* Problem description *
Wherever "subseteq" shows up in the records below, copy the whole line.

* Saved data entries *
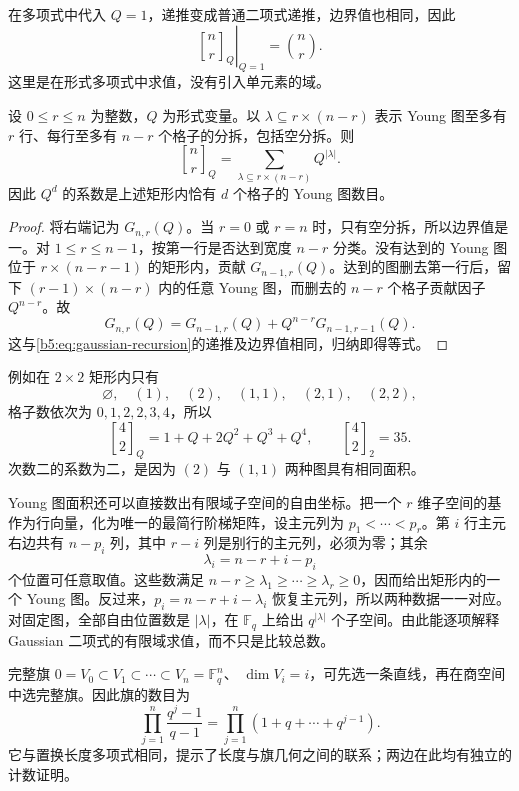 在多项式中代入 \(Q=1\)，递推变成普通二项式递推，边界值也相同，因此
\[
	\left.{n\brack r}_Q\right|_{Q=1}=\binom nr.
\]
这里是在形式多项式中求值，没有引入单元素的域。

\begin{proposition}\label{b5:prop:gaussian-young-area}
	设 \(0\le r\le n\) 为整数，\(Q\) 为形式变量。以 \(\lambda\subseteq r\times(n-r)\) 表示 Young 图至多有 \(r\) 行、每行至多有 \(n-r\) 个格子的分拆，包括空分拆。则
	\[
		{n\brack r}_Q =\sum_{\lambda\subseteq r\times(n-r)}Q^{|\lambda|}.
	\]
	因此 \(Q^d\) 的系数是上述矩形内恰有 \(d\) 个格子的 Young 图数目。
\end{proposition}
\begin{proof}
	将右端记为 \(G_{n,r}(Q)\)。当 \(r=0\) 或 \(r=n\) 时，只有空分拆，所以边界值是一。对 \(1\le r\le n-1\)，按第一行是否达到宽度 \(n-r\) 分类。没有达到的 Young 图位于 \(r\times(n-r-1)\) 的矩形内，贡献 \(G_{n-1,r}(Q)\)。达到的图删去第一行后，留下 \((r-1)\times(n-r)\) 内的任意 Young 图，而删去的 \(n-r\) 个格子贡献因子 \(Q^{n-r}\)。故
	\[
		G_{n,r}(Q)=G_{n-1,r}(Q)+Q^{n-r}G_{n-1,r-1}(Q).
	\]
	这与\eqref{b5:eq:gaussian-recursion}的递推及边界值相同，归纳即得等式。
\end{proof}

例如在 \(2\times2\) 矩形内只有
\[
	\varnothing,\quad(1),\quad(2),\quad(1,1),\quad(2,1),\quad(2,2),
\]
格子数依次为 \(0,1,2,2,3,4\)，所以
\[
	{4\brack2}_Q=1+Q+2Q^2+Q^3+Q^4, \qquad {4\brack2}_2=35.
\]
次数二的系数为二，是因为 \((2)\) 与 \((1,1)\) 两种图具有相同面积。

\ProseParagraphBreak
Young 图面积还可以直接数出有限域子空间的自由坐标。把一个 \(r\) 维子空间的基作为行向量，化为唯一的最简行阶梯矩阵，设主元列为 \(p_1<\cdots<p_r\)。第 \(i\) 行主元右边共有 \(n-p_i\) 列，其中 \(r-i\) 列是别行的主元列，必须为零；其余
\[
	\lambda_i=n-r+i-p_i
\]
个位置可任意取值。这些数满足 \(n-r\ge\lambda_1\ge\cdots\ge\lambda_r\ge0\)，因而给出矩形内的一个 Young 图。反过来，\(p_i=n-r+i-\lambda_i\) 恢复主元列，所以两种数据一一对应。对固定图，全部自由位置数是 \(|\lambda|\)，在 \(\mathbb F_q\) 上给出 \(q^{|\lambda|}\) 个子空间。由此能逐项解释 Gaussian 二项式的有限域求值，而不只是比较总数。

\ProseParagraphBreak
完整旗 \(0=V_0\subset V_1\subset\cdots\subset V_n=\mathbb F_q^n\)、 \(\dim V_i=i\)，可先选一条直线，再在商空间中选完整旗。因此旗的数目为
\[
	\prod_{j=1}^n\frac{q^j-1}{q-1} =\prod_{j=1}^n(1+q+\cdots+q^{j-1}).
\]
它与置换长度多项式相同，提示了长度与旗几何之间的联系；两边在此均有独立的计数证明。

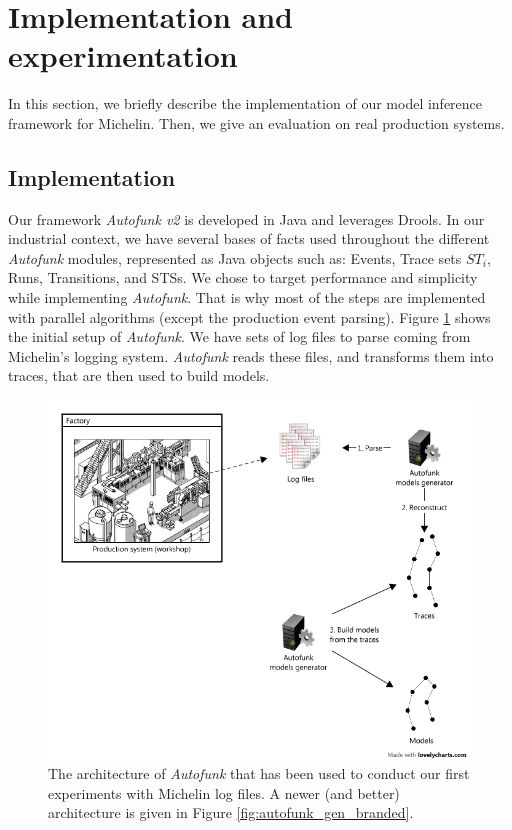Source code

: 
\section{Implementation and experimentation}
\label{sec:modelinf:prodsystems:results}

In this section, we briefly describe the implementation of our
model inference framework for Michelin. Then, we give an
evaluation on real production systems.

\subsection{Implementation}
\label{sec:prodsystems:impl-exp-collect}

Our framework \textit{Autofunk v2} is developed in Java and
leverages Drools.  In our industrial context, we have several
bases of facts used throughout the different \textit{Autofunk}
modules, represented as Java objects such as: Events, Trace sets
$ST_i$, Runs, Transitions, and STSs. We chose to target
performance and simplicity while implementing \textit{Autofunk}.
That is why most of the steps are implemented with parallel
algorithms (except the production event parsing). Figure
\ref{fig:autofunk_initial_setup} shows the initial setup of
\textit{Autofunk}. We have sets of log files to parse coming from
Michelin's logging system. \textit{Autofunk} reads these files,
and transforms them into traces, that are then used to build
models.

\begin{figure}[ht]
    \includegraphics[width=1.0\linewidth]{figures/autofunk_initial_setup.png}

    \caption{The architecture of \textit{Autofunk} that has been
        used to conduct our first experiments with Michelin log
        files. A newer (and better) architecture is given in
        Figure \ref{fig:autofunk_gen_branded}.}
    \label{fig:autofunk_initial_setup}
\end{figure}

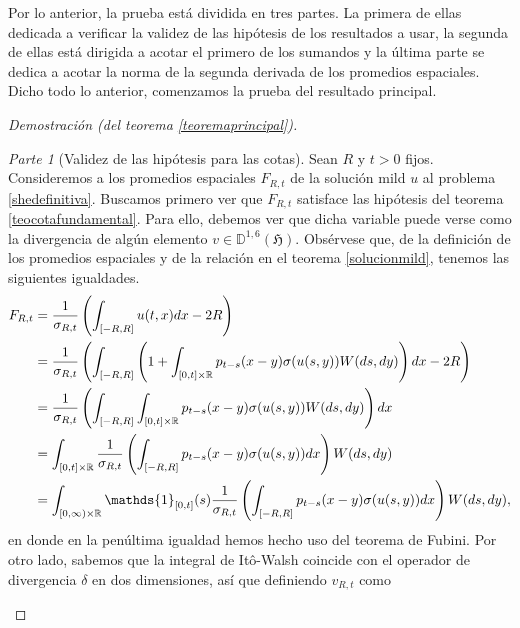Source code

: \documentclass[letterpaper,twoside,12pt]{book}
\newcommand{\R}{\mathbb{R}}
\newcommand{\D}{\mathbb{D}}
\newcommand{\1}{\mathds{1}}
\theoremstyle{definition}
\theoremstyle{definition}
\theoremstyle{remark}
\newtheorem{proofpart}{Parte}
\theoremstyle{definition}
\theoremstyle{definition}
\theoremstyle{definition}
\theoremstyle{definition}
\theoremstyle{definition}
\begin{document}
Por lo anterior, la prueba está dividida en tres partes. La primera de ellas dedicada a verificar la validez de las hipótesis de los resultados a usar, la segunda de ellas está dirigida a acotar el primero de los sumandos y la última parte se dedica a acotar la norma de la segunda derivada de los promedios espaciales. Dicho todo lo anterior, comenzamos la prueba del resultado principal.
\begin{proof}[Demostración (del teorema \ref{teoremaprincipal})]

\begin{proofpart}[Validez de las hipótesis para las cotas]
Sean $R$ y $t>0$ fijos. Consideremos a los promedios espaciales $F_{R,t}$ de la solución mild $u$ al problema \eqref{shedefinitiva}. Buscamos primero ver que $F_{R,t}$ satisface las hipótesis del teorema \ref{teocotafundamental}. Para ello, debemos ver que dicha variable puede verse como la divergencia de algún elemento $v\in \D^{1,6}(\mathfrak{H})$. Obsérvese que, de la definición de los promedios espaciales y de la relación en el teorema \ref{solucionmild}, tenemos las siguientes igualdades.
\begin{align}
   F_{R,t}&=\frac{1}{\sigma_{R,t}}\left(\int_{[-R,R]}u(t,x)dx-2R\right)\notag\\
   &=\frac{1}{\sigma_{R,t}}\left(\int_{[-R,R]}\left(1+\int_{[0,t]\times \R}p_{t-s}(x-y)\sigma(u(s,y))W(ds,dy)\right)dx-2R\right)\notag\\
   &=\frac{1}{\sigma_{R,t}}\left(\int_{[-R,R]}\int_{[0,t]\times \R}p_{t-s}(x-y)\sigma(u(s,y))W(ds,dy)\right)dx\notag\\
   &=\int_{[0,t]\times \R}\frac{1}{\sigma_{R,t}}\left(\int_{[-R,R]}p_{t-s}(x-y)\sigma(u(s,y))dx\right)W(ds,dy)\notag\\
   &=\int_{[0,\infty)\times \R}\1_{[0,t]}(s)\frac{1}{\sigma_{R,t}}\left(\int_{[-R,R]}p_{t-s}(x-y)\sigma(u(s,y))dx\right)W(ds,dy)\label{promespacdiv1},
\end{align}
en donde en la penúltima igualdad hemos hecho uso del teorema de Fubini. Por otro lado, sabemos que la integral de Itô-Walsh coincide con el operador de divergencia $\delta$ en dos dimensiones, así que definiendo $v_{R,t}$ como 


\end{proofpart}
\end{proof}
\end{document}
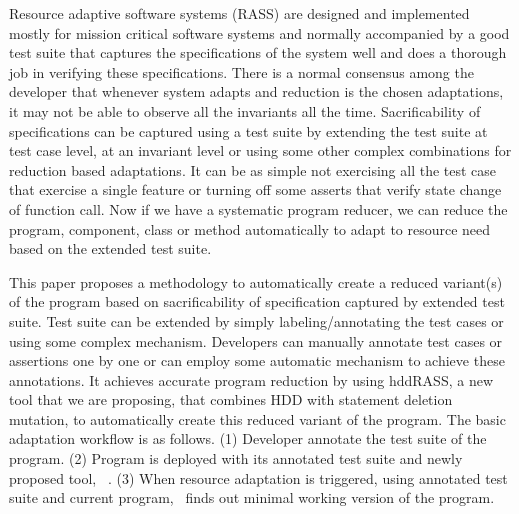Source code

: Resource adaptive software systems (RASS) are designed and implemented mostly for mission critical software systems and normally accompanied by a good test suite that captures the specifications of the system well and does a thorough job in verifying these specifications. There is a normal consensus among the developer that whenever system adapts and reduction is the chosen adaptations, it may not be able to observe all the invariants all the time. Sacrificability of specifications can be captured using a test suite by extending the test suite at test case level, at an invariant level or using some other complex combinations for reduction based adaptations. It can be as simple not exercising all the test case that exercise a single feature or turning off some asserts that verify state change of function call.  Now if we have a systematic program reducer, we can reduce the program, component, class or method automatically to adapt to resource need based on the extended test suite. 

This paper proposes a methodology to automatically create a reduced variant(s) of the program based on sacrificability of specification captured by extended test suite. Test suite can be extended by simply labeling/annotating the test cases or using some complex mechanism. Developers can manually annotate test cases or assertions one by one or can employ some automatic mechanism to achieve these annotations. It achieves accurate program reduction by using hddRASS, a new tool that we are proposing,  that combines HDD with statement deletion mutation, to automatically create this reduced variant of the program. The basic adaptation workflow is as follows. (1) Developer annotate the test suite of the program. (2) Program is deployed with its annotated test suite and newly proposed tool, \mytool\ . (3) When resource adaptation is triggered, using annotated test suite and current program, \mytool\ finds out minimal working version of the program.

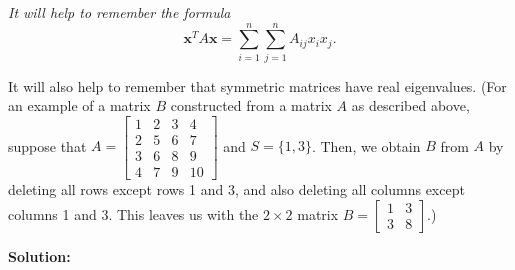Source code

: \documentclass{article}
\begin{document}
\textit{It will help to remember the formula}
\[\mathbf{x}^T A\mathbf{x} = \sum_{i=1}^n \sum_{j=1}^n A_{ij}x_ix_j.\]

It will also help to remember that symmetric matrices have real eigenvalues.
(For an example of a matrix $B$ constructed from a matrix $A$ as described above,
suppose that $A = \begin{bmatrix}
1 & 2 & 3 & 4 \\
2 & 5 & 6 & 7 \\
3 & 6 & 8 & 9 \\
4 & 7 & 9 & 10
\end{bmatrix}$ and $S = \{1,3\}$. Then, we obtain $B$ from $A$
by deleting all rows except rows 1 and 3, and also deleting all columns except columns 1 and 3. This leaves us with the $2 \times 2$ matrix $B = \begin{bmatrix}
1 & 3 \\
3 & 8
\end{bmatrix}$.)

\textbf{Solution:}
\end{document}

* Your response *
	设 \(0\le r\le n\) 为整数，\(Q\) 为形式变量。以 \(\lambda\subseteq r\times(n-r)\) 表示 Young 图至多有 \(r\) 行、每行至多有 \(n-r\) 个格子的分拆，包括空分拆。则
		{n\brack r}_Q =\sum_{\lambda\subseteq r\times(n-r)}Q^{|\lambda|}.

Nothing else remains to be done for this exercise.